I let you look at it, I will here explain how to edit the checker.py example to :

  • Load your dataset (npz)
  • Save up the outputs
  • Then compare the C model output and your tflite model output

 

Please not that this is a preliminary version of a tutorial, so this is a bit handcrafted, we are working on more polished / automatic tutorials in the meantime.

 

Back to the tutorial, first open checker.py:

JulianE_2-1764318930236.png

  • Comment the line 62 and replace it to load your dataset: inputs = np.load(“./dataset.npy)
  • Save ‘outputs’ after the line 64 with something like: np.save("./ output.npy", outputs)
  • Comment line 66
  • Run again the checker.py and you should get the output saved.

 

With that, you should now be able to create another python script or notebook, where you can:
• Load your dataset
• Use the onnx runtime to get your original model outputs (or load them if you already have them)
• Load the N6 outputs you just created
• Run any tests you would like to run

 

Feel free to let us know what you think of this, how it could be improved so that we include it in the tutorials we are preparing.

 

Have a good day,

Julian


In order to give better visibility on the answered topics, please click on 'Accept as Solution' on the reply which solved your issue or answered your question.

Hi @adakPal,

 

Does it help? is that what you are looking for?

 

Have a good day,

Julian


In order to give better visibility on the answered topics, please click on 'Accept as Solution' on the reply which solved your issue or answered your question.

Hi Julian,

I had problems with your scripts and dataset generation.
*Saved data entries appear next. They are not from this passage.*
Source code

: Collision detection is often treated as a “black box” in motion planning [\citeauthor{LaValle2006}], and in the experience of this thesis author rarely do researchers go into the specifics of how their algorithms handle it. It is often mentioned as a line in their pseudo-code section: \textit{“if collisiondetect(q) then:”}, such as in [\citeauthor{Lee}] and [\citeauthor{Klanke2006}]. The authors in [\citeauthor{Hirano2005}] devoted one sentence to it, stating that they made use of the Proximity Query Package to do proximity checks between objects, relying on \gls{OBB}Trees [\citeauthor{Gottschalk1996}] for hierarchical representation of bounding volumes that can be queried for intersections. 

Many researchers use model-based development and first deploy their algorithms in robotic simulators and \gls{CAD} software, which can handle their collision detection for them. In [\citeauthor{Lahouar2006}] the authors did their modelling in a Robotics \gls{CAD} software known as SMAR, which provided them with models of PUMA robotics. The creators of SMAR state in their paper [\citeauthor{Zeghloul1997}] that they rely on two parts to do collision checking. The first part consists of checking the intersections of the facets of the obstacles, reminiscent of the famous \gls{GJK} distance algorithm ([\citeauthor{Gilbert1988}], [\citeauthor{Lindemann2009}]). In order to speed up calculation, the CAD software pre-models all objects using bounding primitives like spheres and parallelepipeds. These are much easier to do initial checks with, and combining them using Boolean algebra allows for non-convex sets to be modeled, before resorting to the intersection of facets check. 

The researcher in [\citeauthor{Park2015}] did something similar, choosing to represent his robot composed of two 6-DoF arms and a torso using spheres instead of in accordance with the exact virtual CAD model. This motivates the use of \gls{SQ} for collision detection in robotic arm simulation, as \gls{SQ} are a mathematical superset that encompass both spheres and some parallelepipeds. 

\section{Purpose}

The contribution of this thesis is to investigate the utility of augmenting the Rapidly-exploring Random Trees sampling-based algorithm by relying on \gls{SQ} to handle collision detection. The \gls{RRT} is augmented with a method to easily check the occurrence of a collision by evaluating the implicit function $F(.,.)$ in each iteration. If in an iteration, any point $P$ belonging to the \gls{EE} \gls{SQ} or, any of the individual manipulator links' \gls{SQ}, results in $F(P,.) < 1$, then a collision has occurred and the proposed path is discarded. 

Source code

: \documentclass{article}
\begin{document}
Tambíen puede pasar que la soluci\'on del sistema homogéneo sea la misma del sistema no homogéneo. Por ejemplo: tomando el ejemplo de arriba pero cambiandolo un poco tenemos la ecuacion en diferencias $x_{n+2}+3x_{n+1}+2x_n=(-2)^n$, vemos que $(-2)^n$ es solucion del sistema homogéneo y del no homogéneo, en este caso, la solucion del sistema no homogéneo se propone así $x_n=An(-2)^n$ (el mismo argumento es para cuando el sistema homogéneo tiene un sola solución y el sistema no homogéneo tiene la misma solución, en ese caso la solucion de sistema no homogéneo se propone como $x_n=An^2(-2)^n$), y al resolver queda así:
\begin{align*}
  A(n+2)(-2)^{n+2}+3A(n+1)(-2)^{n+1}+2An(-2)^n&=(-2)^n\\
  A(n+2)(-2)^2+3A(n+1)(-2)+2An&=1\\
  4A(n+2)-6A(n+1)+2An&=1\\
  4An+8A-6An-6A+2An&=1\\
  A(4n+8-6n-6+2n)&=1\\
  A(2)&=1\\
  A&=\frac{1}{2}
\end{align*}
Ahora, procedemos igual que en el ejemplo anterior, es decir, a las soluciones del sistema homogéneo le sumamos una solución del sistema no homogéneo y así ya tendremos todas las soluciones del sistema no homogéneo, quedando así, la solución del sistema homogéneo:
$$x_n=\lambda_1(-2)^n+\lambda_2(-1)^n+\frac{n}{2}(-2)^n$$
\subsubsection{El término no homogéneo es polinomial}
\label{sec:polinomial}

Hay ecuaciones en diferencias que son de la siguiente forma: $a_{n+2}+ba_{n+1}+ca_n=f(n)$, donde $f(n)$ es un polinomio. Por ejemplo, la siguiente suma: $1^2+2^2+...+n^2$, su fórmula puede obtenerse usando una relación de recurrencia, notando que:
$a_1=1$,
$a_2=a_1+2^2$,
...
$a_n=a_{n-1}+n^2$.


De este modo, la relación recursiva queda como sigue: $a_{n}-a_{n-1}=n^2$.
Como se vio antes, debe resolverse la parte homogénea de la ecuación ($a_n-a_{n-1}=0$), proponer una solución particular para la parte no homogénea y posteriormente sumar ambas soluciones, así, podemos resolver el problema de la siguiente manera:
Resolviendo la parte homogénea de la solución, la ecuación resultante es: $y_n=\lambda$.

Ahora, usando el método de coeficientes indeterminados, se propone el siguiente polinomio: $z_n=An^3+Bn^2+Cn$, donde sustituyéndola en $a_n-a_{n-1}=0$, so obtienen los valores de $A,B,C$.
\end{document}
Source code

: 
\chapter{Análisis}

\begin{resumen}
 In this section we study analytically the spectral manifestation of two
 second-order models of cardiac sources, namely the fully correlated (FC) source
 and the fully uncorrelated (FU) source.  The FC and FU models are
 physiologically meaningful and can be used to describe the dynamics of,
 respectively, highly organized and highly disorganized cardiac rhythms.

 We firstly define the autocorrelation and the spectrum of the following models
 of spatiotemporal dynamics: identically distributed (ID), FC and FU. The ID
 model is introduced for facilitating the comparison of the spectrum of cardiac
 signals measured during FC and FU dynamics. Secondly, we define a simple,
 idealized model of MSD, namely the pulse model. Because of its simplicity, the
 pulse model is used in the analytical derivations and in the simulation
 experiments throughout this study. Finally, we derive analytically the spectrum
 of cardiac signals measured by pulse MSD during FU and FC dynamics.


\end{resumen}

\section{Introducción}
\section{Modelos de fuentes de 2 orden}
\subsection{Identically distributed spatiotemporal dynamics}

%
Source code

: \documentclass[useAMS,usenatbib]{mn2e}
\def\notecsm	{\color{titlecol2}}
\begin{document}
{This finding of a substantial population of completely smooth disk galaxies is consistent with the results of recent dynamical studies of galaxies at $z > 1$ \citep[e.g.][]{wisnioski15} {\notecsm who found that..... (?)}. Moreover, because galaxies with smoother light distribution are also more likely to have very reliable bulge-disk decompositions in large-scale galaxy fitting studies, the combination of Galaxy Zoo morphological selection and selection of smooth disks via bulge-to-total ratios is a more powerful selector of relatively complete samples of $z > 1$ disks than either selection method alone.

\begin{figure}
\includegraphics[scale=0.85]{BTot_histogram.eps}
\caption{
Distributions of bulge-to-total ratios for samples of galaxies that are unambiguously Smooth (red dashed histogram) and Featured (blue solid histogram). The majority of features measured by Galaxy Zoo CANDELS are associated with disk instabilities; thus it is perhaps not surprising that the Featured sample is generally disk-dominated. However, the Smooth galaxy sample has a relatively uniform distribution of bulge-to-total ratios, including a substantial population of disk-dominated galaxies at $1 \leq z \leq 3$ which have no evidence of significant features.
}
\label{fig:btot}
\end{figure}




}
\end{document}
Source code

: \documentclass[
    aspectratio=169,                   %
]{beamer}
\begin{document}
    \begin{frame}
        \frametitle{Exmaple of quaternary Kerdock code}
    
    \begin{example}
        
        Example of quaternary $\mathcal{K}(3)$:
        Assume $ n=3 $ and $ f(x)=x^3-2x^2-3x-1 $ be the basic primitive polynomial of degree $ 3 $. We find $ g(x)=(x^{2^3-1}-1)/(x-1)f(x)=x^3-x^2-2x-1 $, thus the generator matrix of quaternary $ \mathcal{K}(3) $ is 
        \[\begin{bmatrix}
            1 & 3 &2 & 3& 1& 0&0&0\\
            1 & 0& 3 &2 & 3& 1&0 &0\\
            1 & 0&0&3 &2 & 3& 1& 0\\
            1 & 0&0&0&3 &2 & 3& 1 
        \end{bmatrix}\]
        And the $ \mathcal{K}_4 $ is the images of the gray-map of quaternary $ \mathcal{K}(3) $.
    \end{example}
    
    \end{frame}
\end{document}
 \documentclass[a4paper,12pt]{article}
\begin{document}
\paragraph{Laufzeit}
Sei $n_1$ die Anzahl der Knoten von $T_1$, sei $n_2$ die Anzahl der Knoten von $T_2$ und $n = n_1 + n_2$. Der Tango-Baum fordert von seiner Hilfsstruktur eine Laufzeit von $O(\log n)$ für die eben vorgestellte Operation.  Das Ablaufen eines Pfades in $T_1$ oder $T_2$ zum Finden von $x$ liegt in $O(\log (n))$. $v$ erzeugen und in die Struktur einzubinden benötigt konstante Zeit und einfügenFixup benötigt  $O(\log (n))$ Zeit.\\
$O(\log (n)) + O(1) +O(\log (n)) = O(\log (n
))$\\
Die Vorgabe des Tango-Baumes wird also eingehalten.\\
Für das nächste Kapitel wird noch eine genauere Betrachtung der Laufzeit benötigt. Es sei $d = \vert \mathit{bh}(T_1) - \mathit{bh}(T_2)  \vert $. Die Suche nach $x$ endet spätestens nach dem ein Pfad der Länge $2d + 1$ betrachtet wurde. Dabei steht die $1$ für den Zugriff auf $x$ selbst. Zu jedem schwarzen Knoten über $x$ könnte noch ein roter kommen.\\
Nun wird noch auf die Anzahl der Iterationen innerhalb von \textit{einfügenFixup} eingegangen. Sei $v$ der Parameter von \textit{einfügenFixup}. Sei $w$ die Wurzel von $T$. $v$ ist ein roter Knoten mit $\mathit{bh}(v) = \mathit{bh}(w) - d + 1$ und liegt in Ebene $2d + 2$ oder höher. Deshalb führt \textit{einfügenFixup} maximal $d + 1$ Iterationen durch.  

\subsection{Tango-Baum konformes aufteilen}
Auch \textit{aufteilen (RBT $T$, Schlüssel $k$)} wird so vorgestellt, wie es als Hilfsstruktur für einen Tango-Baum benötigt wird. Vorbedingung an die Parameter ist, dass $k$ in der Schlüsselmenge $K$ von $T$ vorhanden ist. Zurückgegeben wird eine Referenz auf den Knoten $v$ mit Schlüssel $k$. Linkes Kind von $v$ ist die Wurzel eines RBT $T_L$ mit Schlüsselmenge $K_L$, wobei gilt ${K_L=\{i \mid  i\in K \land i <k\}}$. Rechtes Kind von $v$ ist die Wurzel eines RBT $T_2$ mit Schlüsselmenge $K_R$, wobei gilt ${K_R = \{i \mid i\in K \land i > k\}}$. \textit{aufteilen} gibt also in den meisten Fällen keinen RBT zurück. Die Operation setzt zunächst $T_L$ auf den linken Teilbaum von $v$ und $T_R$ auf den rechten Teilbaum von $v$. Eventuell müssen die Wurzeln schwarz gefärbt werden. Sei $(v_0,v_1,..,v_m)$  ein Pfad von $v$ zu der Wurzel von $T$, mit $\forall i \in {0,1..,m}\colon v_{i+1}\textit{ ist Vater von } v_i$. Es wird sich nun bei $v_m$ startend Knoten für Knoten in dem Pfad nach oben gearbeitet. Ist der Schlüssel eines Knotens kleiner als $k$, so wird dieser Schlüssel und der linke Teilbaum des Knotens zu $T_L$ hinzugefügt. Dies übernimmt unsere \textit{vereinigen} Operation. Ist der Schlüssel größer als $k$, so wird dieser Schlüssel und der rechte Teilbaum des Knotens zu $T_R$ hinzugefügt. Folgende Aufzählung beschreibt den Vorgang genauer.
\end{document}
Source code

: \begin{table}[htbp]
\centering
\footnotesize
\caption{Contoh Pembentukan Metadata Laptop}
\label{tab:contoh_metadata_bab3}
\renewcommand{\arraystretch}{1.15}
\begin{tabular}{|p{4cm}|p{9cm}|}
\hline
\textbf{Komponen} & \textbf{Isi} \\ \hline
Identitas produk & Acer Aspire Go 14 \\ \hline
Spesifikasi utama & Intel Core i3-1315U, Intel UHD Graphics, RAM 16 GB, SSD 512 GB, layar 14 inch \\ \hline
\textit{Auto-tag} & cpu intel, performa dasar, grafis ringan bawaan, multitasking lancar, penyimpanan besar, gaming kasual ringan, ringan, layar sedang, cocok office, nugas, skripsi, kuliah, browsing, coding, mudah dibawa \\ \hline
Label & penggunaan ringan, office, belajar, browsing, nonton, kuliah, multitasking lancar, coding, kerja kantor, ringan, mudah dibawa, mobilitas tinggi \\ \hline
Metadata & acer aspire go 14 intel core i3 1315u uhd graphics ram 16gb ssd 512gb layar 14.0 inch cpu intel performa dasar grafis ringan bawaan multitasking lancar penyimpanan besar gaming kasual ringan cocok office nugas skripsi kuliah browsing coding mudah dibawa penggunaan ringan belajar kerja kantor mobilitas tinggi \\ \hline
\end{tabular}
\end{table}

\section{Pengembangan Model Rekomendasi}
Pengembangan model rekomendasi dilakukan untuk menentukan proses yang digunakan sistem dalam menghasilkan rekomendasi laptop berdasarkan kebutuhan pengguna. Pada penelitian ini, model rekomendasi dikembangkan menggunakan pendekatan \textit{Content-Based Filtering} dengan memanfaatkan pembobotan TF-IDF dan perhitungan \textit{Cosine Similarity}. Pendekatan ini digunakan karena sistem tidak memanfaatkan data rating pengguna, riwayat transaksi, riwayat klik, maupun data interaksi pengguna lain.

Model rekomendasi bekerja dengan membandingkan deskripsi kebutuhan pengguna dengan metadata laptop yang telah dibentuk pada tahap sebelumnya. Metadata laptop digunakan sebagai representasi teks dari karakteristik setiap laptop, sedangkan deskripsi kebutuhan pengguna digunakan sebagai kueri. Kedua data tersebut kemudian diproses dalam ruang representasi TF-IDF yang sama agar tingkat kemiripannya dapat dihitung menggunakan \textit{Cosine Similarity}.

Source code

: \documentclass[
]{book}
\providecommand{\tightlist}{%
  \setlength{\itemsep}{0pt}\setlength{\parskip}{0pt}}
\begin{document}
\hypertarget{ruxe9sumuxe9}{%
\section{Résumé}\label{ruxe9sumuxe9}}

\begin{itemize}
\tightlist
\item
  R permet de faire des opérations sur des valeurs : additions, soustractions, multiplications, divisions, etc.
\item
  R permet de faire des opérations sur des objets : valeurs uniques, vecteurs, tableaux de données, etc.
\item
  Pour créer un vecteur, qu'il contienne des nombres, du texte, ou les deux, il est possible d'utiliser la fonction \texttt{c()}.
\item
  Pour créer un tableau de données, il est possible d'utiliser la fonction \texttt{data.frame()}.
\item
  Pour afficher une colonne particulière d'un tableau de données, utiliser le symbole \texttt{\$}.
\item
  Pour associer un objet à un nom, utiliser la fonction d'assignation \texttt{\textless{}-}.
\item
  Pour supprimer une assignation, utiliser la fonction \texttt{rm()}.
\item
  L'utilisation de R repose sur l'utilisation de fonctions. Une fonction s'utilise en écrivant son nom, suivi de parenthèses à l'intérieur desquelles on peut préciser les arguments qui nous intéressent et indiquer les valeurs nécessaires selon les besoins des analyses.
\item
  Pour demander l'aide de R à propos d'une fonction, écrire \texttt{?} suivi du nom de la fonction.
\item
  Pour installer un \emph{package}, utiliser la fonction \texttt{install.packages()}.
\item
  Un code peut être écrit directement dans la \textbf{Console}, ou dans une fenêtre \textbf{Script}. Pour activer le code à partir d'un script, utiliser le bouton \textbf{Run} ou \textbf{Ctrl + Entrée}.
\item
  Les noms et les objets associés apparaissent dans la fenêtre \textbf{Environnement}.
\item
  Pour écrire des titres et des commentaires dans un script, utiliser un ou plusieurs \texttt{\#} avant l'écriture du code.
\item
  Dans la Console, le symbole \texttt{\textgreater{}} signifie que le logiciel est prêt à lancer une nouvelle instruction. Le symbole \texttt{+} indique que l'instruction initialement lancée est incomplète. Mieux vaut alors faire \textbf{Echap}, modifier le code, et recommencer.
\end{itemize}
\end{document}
Do you have any examples how to do it based on your object detection model zoo models - like mobilenet?

Hi @adakPal,

 

For object detection, you need tfs files.

For that, in object_detection/dataset, we provide a few scripts, namely, to analyze and most importantly to convert your dataset to tfs. You need datasets in COCO or Pascal VOC format to be converted to YOLO Darknet format.

 

stm32ai-modelzoo-services/object_detection/docs/README_DATASETS.md at main · STMicroelectronics/stm32ai-modelzoo-services

 

Have a good day,

Julian


In order to give better visibility on the answered topics, please click on 'Accept as Solution' on the reply which solved your issue or answered your question.

Thank you for your response.

I generated tfs file from Pascal dataset, but I think I still don't understand. Should I use my tfs with your `./example/checker.py` script?